The Reformer model as introduced by [Kitaev, Kaiser et al. (2020)](https://arxiv.org/pdf/2001.04451.pdf) is one of the most memory-efficient transformer models for long sequence modeling as of today.

Recently, long sequence modeling has experienced a surge of interest as can be seen by the many submissions from this year alone - [Beltagy et al. (2020)](https://arxiv.org/abs/2004.05150), [Roy et al. (2020)](https://arxiv.org/abs/2003.05997), [Tay et al.](https://arxiv.org/abs/2002.11296), [Wang et al.](https://arxiv.org/abs/2006.04768) to name  a few. 
The motivation behind long sequence modeling is that many tasks in NLP, *e.g.* summarization, question answering, require the model to process longer input sequences than models, such as BERT, are able to handle. In tasks that require the model to process a large input sequence, long sequence models do not have to cut the input sequence to avoid memory overflow and thus have been shown to outperform standard "BERT"-like models *cf.* [Beltagy et al. (2020)](https://arxiv.org/abs/2004.05150). 

The Reformer pushes the limit of longe sequence modeling by its ability to process up to half a million tokens at once as shown in this [demo](https://github.com/patrickvonplaten/notebooks/blob/master/PyTorch_Reformer.ipynb). As a comparison, a conventional `bert-base-uncased` model limits the input length to only 512 tokens. In Reformer, each part of the standard transformer architecture is re-engineered to optimize for minimal memory requirement without a significant drop in performance.
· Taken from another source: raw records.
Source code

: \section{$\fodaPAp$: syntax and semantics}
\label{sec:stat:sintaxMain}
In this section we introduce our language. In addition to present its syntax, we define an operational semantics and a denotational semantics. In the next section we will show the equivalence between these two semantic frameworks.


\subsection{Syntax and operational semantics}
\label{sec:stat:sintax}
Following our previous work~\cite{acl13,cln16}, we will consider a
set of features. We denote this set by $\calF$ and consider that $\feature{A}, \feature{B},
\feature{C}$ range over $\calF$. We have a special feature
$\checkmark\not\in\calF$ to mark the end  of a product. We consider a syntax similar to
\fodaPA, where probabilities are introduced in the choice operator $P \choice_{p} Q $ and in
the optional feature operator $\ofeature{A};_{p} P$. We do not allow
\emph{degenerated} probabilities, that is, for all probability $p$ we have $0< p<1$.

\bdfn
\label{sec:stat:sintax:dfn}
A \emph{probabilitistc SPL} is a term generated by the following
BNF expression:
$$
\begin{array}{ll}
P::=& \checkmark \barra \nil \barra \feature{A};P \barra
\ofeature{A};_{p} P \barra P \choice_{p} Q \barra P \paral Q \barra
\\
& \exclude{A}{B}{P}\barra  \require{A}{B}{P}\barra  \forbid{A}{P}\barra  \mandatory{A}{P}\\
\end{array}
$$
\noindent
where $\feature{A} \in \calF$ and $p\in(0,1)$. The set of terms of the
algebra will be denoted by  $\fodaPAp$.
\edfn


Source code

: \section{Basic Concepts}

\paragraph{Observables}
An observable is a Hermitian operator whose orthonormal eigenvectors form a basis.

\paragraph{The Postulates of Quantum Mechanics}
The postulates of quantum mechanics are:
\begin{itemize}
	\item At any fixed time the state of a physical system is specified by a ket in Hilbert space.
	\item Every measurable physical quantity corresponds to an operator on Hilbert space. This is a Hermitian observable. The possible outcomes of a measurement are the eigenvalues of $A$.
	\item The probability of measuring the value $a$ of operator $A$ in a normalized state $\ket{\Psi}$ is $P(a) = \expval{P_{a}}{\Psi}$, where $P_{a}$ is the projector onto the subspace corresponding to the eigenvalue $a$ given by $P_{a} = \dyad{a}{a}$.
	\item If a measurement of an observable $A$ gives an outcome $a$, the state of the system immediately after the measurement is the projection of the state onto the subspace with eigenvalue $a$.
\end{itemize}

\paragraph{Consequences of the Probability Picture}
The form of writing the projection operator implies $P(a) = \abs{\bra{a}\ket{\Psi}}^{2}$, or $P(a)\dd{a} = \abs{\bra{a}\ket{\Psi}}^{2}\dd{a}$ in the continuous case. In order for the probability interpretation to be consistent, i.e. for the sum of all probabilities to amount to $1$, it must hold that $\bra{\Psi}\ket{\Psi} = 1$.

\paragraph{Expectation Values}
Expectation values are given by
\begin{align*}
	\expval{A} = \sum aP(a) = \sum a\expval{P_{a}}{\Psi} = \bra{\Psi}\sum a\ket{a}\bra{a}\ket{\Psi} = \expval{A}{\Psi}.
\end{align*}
The memory improvements can be attributed to **4** features which the Reformer authors introduced to the transformer world:

1.   **Reformer Self-Attention Layer** - *How to efficiently implement self-attention without being restricted to a local context?* => see [this colab](https://colab.research.google.com/drive/15oP52_7W5dRcAnbgX3tYADsu4R3cjMIf?usp=sharing)
2.  **Chunked Feed Forward Layers** - *How to get a better time-memory trade-off for large feed forward layers?* => see [this colab](https://colab.research.google.com/drive/1xKK32Yhda-iYgtoA3eCrnCVuy_lraQR9?usp=sharing)
3.   **Reversible Residual Layers**  - *How to drastically reduce memory consumption in training by a smart residual architecture?*
4.   **Axial Positional Encodings** - *How to make positional encodings usable for extremely large input sequences?*

The goal of this blog post is to give the reader an **in-depth** understanding of each of the four Reformer features mentioned above. While the explanations are focussed on the Reformer, the reader should get a better intuition under which circumstances each of the four features can be effective for other transformer models as well. 
The four sections are only loosely connected, so they can very well be read individually.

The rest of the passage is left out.